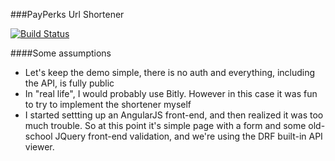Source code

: ###PayPerks Url Shortener

[![Build Status](https://travis-ci.org/gterzian/payperks_demo.svg?branch=master)](https://travis-ci.org/gterzian/payperks_demo)


####Some assumptions
* Let's keep the demo simple, there is no auth and everything, including the API, is fully public
* In "real life", I would probably use Bitly. However in this case it was fun to try to implement the shortener myself
* I started settting up an AngularJS front-end, and then realized it was too much trouble. So at this point it's simple page with a form and some old-school JQuery front-end validation, and we're using the DRF built-in API viewer. 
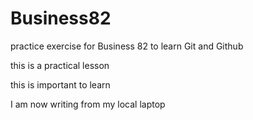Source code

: # Business82
practice exercise for Business 82 to learn Git and Github

this is a practical lesson 

this is important to learn

I am now writing from my local laptop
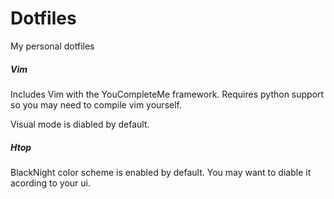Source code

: # Dotfiles
My personal dotfiles


##### Vim
Includes Vim with the YouCompleteMe framework. Requires python support so you may need to compile vim yourself.

Visual mode is diabled by default.


##### Htop
BlackNight color scheme is enabled by default. You may want to diable it acording to your ui.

● To do: In the entries above, copy each line that contains the string "this".

● Response box:
* In "real life", I would probably use Bitly. However in this case it was fun to try to implement the shortener myself
* I started settting up an AngularJS front-end, and then realized it was too much trouble. So at this point it's simple page with a form and some old-school JQuery front-end validation, and we're using the DRF built-in API viewer. 
this is a practical lesson 
this is important to learn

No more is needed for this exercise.